New Delhi, May 18: BJP president L.K. Advani today warned Prime Minister Manmohan Singh that his “dependence” on the Left will be a hindrance to achieving double-digit growth.
The United Progressive Alliance government completes a year in office on Sunday and the Left, which supports the coalition from outside, has criticised its performance. Advani saw a window of opening in the apparent differences between the two to embarrass Singh.
At the annual session and national conference of the Confederation of Indian Industry, he said: “In national interest, I wish to caution the Prime Minister that your dependence on communist support will prove to be a liability for anything good you may wish to do.”
Advani, who has missed no opportunity to belittle Singh, calling him the “weakest PM” and “invisible”, trained his firepower on the Left parties today. He accused them of being hypocritical and vindictive.
If India is to achieve “double-digit inclusive growth”, the “ideological and political influence” wielded by the Left must be “marginalised”, the BJP leader said.
Advani questioned the Left’s willingness to endorse China’s pursuit of economic reforms while advocating a different line for India.

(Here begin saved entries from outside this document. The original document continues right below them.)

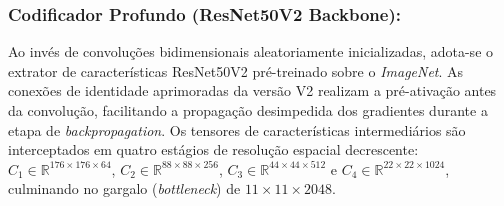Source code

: \subsubsection{Codificador Profundo (ResNet50V2 Backbone):}
Ao inv\'{e}s de convolu\c{c}\~{o}es bidimensionais aleatoriamente inicializadas, adota-se o extrator de caracter\'{i}sticas ResNet50V2 \cite{he2016identity} pr\'{e}-treinado sobre o \textit{ImageNet}. As conex\~{o}es de identidade aprimoradas da vers\~{a}o V2 realizam a pr\'{e}-ativa\c{c}\~{a}o antes da convolu\c{c}\~{a}o, facilitando a propaga\c{c}\~{a}o desimpedida dos gradientes durante a etapa de \textit{backpropagation}. Os tensores de caracter\'{i}sticas intermedi\'{a}rios s\~{a}o interceptados em quatro est\'{a}gios de resolu\c{c}\~{a}o espacial decrescente:
$C_1 \in \mathbb{R}^{176 \times 176 \times 64}$, $C_2 \in \mathbb{R}^{88 \times 88 \times 256}$, $C_3 \in \mathbb{R}^{44 \times 44 \times 512}$ e $C_4 \in \mathbb{R}^{22 \times 22 \times 1024}$, culminando no gargalo (\textit{bottleneck}) de $11 \times 11 \times 2048$.

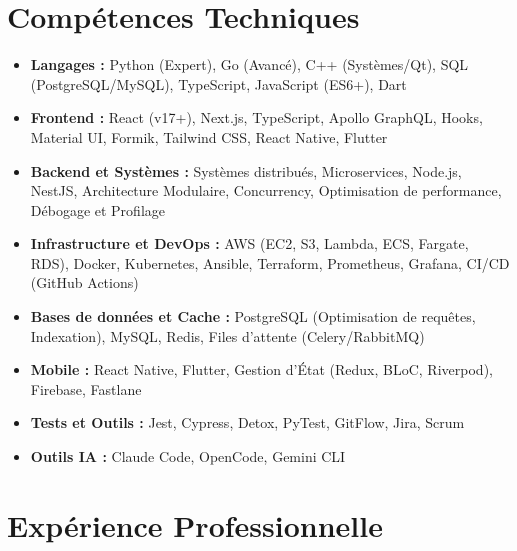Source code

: \documentclass[a4paper,10pt]{article}
\begin{document}
\section*{Compétences Techniques}
\begin{itemize}[leftmargin=*,nosep]
    \item \textbf{Langages :} Python (Expert), Go (Avancé), C++ (Systèmes/Qt), SQL (PostgreSQL/MySQL), TypeScript, JavaScript (ES6+), Dart
    \item \textbf{Frontend :} React (v17+), Next.js, TypeScript, Apollo GraphQL, Hooks, Material UI, Formik, Tailwind CSS, React Native, Flutter
    \item \textbf{Backend et Systèmes :} Systèmes distribués, Microservices, Node.js, NestJS, Architecture Modulaire, Concurrency, Optimisation de performance, Débogage et Profilage
    \item \textbf{Infrastructure et DevOps :} AWS (EC2, S3, Lambda, ECS, Fargate, RDS), Docker, Kubernetes, Ansible, Terraform, Prometheus, Grafana, CI/CD (GitHub Actions)
    \item \textbf{Bases de données et Cache :} PostgreSQL (Optimisation de requêtes, Indexation), MySQL, Redis, Files d'attente (Celery/RabbitMQ)
    \item \textbf{Mobile :} React Native, Flutter, Gestion d'État (Redux, BLoC, Riverpod), Firebase, Fastlane
    \item \textbf{Tests et Outils :} Jest, Cypress, Detox, PyTest, GitFlow, Jira, Scrum
    \item \textbf{Outils IA :} Claude Code, OpenCode, Gemini CLI
\end{itemize}

\section*{Expérience Professionnelle}
\end{document}
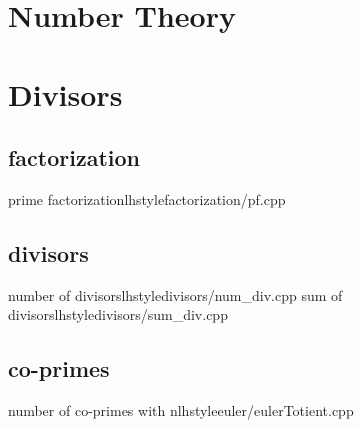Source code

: \section{Number Theory}
    \section{Divisors}
      \subsection{factorization}
         {prime factorization}{lhstyle}{factorization/pf.cpp}
      \subsection{divisors}
         {number of divisors}{lhstyle}{divisors/num_div.cpp}
         {sum of divisors}{lhstyle}{divisors/sum_div.cpp}
      \subsection{co-primes}
         {number of co-primes with n}{lhstyle}{euler/eulerTotient.cpp}
    
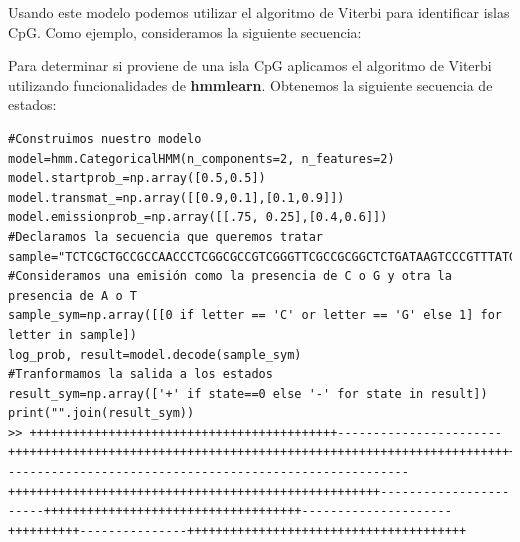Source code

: Usando este modelo podemos utilizar el algoritmo de Viterbi para identificar islas CpG. Como ejemplo, consideramos la siguiente secuencia:



Para determinar si proviene de una isla CpG aplicamos el algoritmo de Viterbi utilizando funcionalidades de \textbf{hmmlearn}. Obtenemos la siguiente secuencia de estados:

\begin{verbatim}
#Construimos nuestro modelo
model=hmm.CategoricalHMM(n_components=2, n_features=2)
model.startprob_=np.array([0.5,0.5])
model.transmat_=np.array([[0.9,0.1],[0.1,0.9]])
model.emissionprob_=np.array([[.75, 0.25],[0.4,0.6]])
#Declaramos la secuencia que queremos tratar
sample="TCTCGCTGCCGCCAACCCTCGGCGCCGTCGGGTTCGCCGCGGCTCTGATAAGTCCCGTTTATGGTACCCGGGCCGATCTCTGGTGGGAATCGGAGACCTGTGTACCCTGACGCATCCGTTTGTGTTCCCTACACGGCCGACGCAGACCGGGCGCGCGGCGCCACCCAACGAAGCCCGGGTATGGCACGTGCCCCAGGCGGTGCCCTACCCGTATTTCGGGACAAGTTCCCGGATCGGGTGAAAGTTAACGGAAGGATGCCAAGCAATAGCGGCCACAGGACCCGCCTGGCGACGCATGGACTGGATCCGGAGGTCTGGCCAACAGTTGATTTCATGGGTTACAGCCCCGGTGTAGATCCCCTCATGGTCTCCCGAACCGATTAGTTTGAAAACTGTATCTCCTGGCCGCCTAACAGGTATAAAGAGCCGGCTCACACTGGGGTGAGGGGGCGCGTGGCCCCCTT"
#Consideramos una emisión como la presencia de C o G y otra la presencia de A o T
sample_sym=np.array([[0 if letter == 'C' or letter == 'G' else 1] for letter in sample])
log_prob, result=model.decode(sample_sym)
#Tranformamos la salida a los estados
result_sym=np.array(['+' if state==0 else '-' for state in result])
print("".join(result_sym))
>> +++++++++++++++++++++++++++++++++++++++++++-----------------------+++++++++++++++++++++++++++++++++++++++++++++++++++++++++++++++++++++++++++++++++++++++++++++++++++++++++++++++++++++++++++++++++++++++++++++++++---------------------------------------------------------++++++++++++++++++++++++++++++++++++++++++++++++++++-----------------------++++++++++++++++++++++++++++++++++++---------------------++++++++++---------------+++++++++++++++++++++++++++++++++++++++

\end{verbatim}

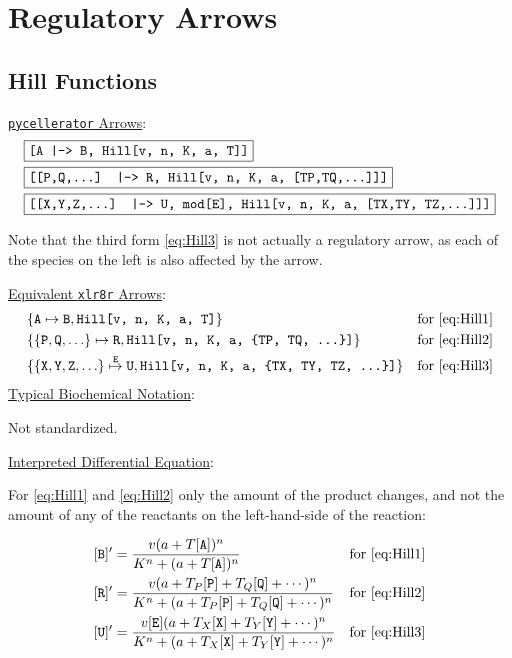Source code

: \section{Regulatory Arrows}
\subsection{Hill Functions}
\label{section:Hill}
\underline{{\tt pycellerator} Arrows}:
\begin{align}
&\boxed{\text {\tt [A |-> B, Hill[v, n, K, a, T]]}}\label{eq:Hill1}\\
&\boxed{\text {\tt [[P,Q,...] |-> R, Hill[v, n, K, a, [TP,TQ,...]]]}}\label{eq:Hill2}\\
&\boxed{\text {\tt [[X,Y,Z,...] |--> U, mod[E], Hill[v, n, K, a, [TX,TY, TZ,...]]]}}\label{eq:Hill3}
\end{align}

Note that the third form \eqref{eq:Hill3} is not actually a regulatory arrow, as each of the species on the left is also affected by the arrow. 

\underline{Equivalent {\tt xlr8r} Arrows}: 
\begin{align*}
& \{{\tt A} \mapsto {\tt B}, \text{\tt Hill[v, n, K, a, T]}\} & \text{for \ref{eq:Hill1}}\\
& \{\{{\tt P, Q, \dots}\} \mapsto {\tt R}, \text{\tt Hill[v, n, K, a, \{TP, TQ, \dots\}]}\} & \text{for \ref{eq:Hill2}}\\
& \{\{{\tt X, Y, Z, \dots }\} \overset{\tt E}{\mapsto} {\tt U}, \text{\tt Hill[v, n, K, a, \{TX, TY, TZ, \dots\}]}\} & \text{for \ref{eq:Hill3}}\\
\end{align*}
\underline{Typical Biochemical Notation}: 

Not standardized.

\underline{Interpreted Differential Equation}:

For \eqref{eq:Hill1} and \eqref{eq:Hill2} only the amount of the product changes, and not the amount of any of the reactants on the left-hand-side of the reaction:

\begin{align}
&{\tt [B]'}= \dfrac{v  ( a + T {\tt [A]} )^n}{K^n + (a+T{\tt [A]})^n} & \text{for \ref{eq:Hill1}}\\
&{\tt [R]'}= \dfrac{v  (a + T_P{\tt [P]} + T_Q{\tt [Q]} + \cdots)^n}{K^n + (a + T_P{\tt [P]} + T_Q{\tt [Q]} + \cdots)^n} & \text{for \ref{eq:Hill2}}\\
&{\tt [U]'}= \dfrac{v {\tt [E]} ( a + T_X{\tt [X]} + T_Y{\tt [Y]}+ \cdots )^n}{K^n + (a + T_X{\tt [X]} + T_Y{\tt [Y]} + \cdots)^n} & \text{for \ref{eq:Hill3}}
\end{align}

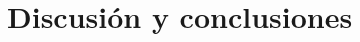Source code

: \documentclass[main.tex]{subfiles}
\begin{document}
	\onlyinsubfile{

		
		\tableofcontents
		\listoftodos[Notes]
	}

\chapter{Discusión y conclusiones}
\lipsum[1-8]


\onlyinsubfile{
	
	
}
\end{document}
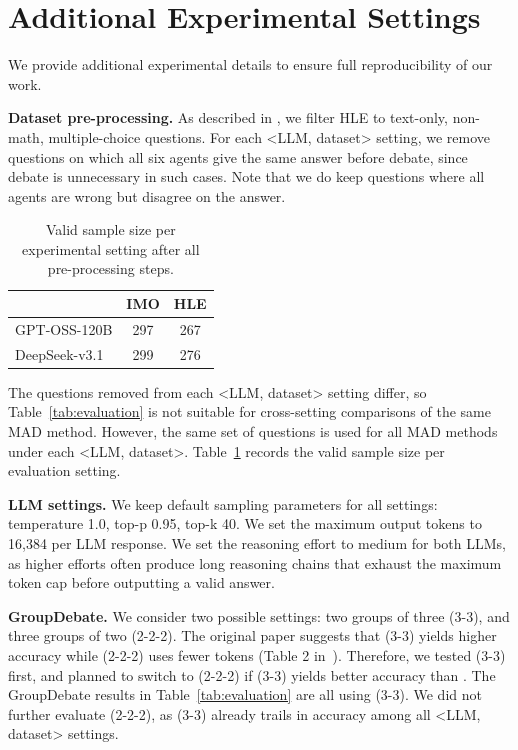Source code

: \section{\label{sec:additional-exp-setting}Additional Experimental Settings}

We provide additional experimental details to ensure full reproducibility of our work.

\noindent\textbf{Dataset pre-processing.} As described in , we filter HLE to text-only, non-math, multiple-choice questions. For each <LLM, dataset> setting, we remove questions on which all six agents give the same answer before debate, since debate is unnecessary in such cases. Note that we do keep questions where all agents are wrong but disagree on the answer.

\begin{table}[h]
\centering
\begin{tabular}{lcc}
\toprule
 & IMO & HLE \\
\midrule
GPT-OSS-120B & 297 & 267 \\
DeepSeek-v3.1             & 299 & 276 \\
\bottomrule
\end{tabular}
\caption{\label{tab:dataset-size}Valid sample size per experimental setting after all pre-processing steps.}
\end{table}

The questions removed from each <LLM, dataset> setting differ, so Table~\ref{tab:evaluation} is not suitable for cross-setting comparisons of the same MAD method. However, the same set of questions is used for all MAD methods under each <LLM, dataset>. Table~\ref{tab:dataset-size} records the valid sample size per evaluation setting.

\noindent\textbf{LLM settings.} We keep default sampling parameters for all settings: temperature 1.0, top-p 0.95, top-k 40. We set the maximum output tokens to 16,384 per LLM response. We set the reasoning effort to medium for both LLMs, as higher efforts often produce long reasoning chains that exhaust the maximum token cap before outputting a valid answer.

\noindent\textbf{GroupDebate.} We consider two possible settings: two groups of three (3-3), and three groups of two (2-2-2). The original paper suggests that (3-3) yields higher accuracy while (2-2-2) uses fewer tokens (Table 2 in~\citep{Liu2025Groupdebate}). Therefore, we tested (3-3) first, and planned to switch to (2-2-2) if (3-3) yields better accuracy than \sysname. The GroupDebate results in Table~\ref{tab:evaluation} are all using (3-3). We did not further evaluate (2-2-2), as (3-3) already trails \sysname in accuracy among all <LLM, dataset> settings.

“It is okay if China becomes a nuclear weapons state but India must not. It is okay if the West Bengal chief minister can advocate economic reforms in Calcutta, but the party must oppose the same reforms in Delhi irrespective of whether the NDA or UPA is in power at the Centre,” he said. Whatever was opposed by the Left proved to be a “correct and beneficial” decision, Advani said.
“They opposed the introduction of computers in banks and government offices which has led to greater efficiency. They opposed the entry of private airlines which has now led to a boom in civil aviation. They opposed the entry of the private sector in telecom which has led to a telecom revolution in India.”
Despite the BJP’s record of non-cooperation with the UPA in Parliament ' the party boycotted most of the budget session ' in the presence of the captains of industry, Advani promised to support the government on any reform essential for the country’s progress.
The BJP president also attacked the Left on its alleged abetment of the “policy of vendetta” being pursued by the government.
“What I am particularly concerned about is that political liberalism is now leading the government to a policy of vindictiveness,” Advani said, citing the probe into the sale of Centaur Hotels as an example.
The probe, Advani claimed, was “mooted most vocally by the communists to malign Arun Shourie” (the former disinvestment minister). The reason, he added, was that Shourie was among the “few intellectuals in India” to “unmask the long history of communist betrayals with such scholarship and firepower”.
Warning the Prime Minister not to “proceed in this path of vendetta”, Advani said: “The barking communists may not bite but the action they and some others are pressurising you to take will certainly bite you.”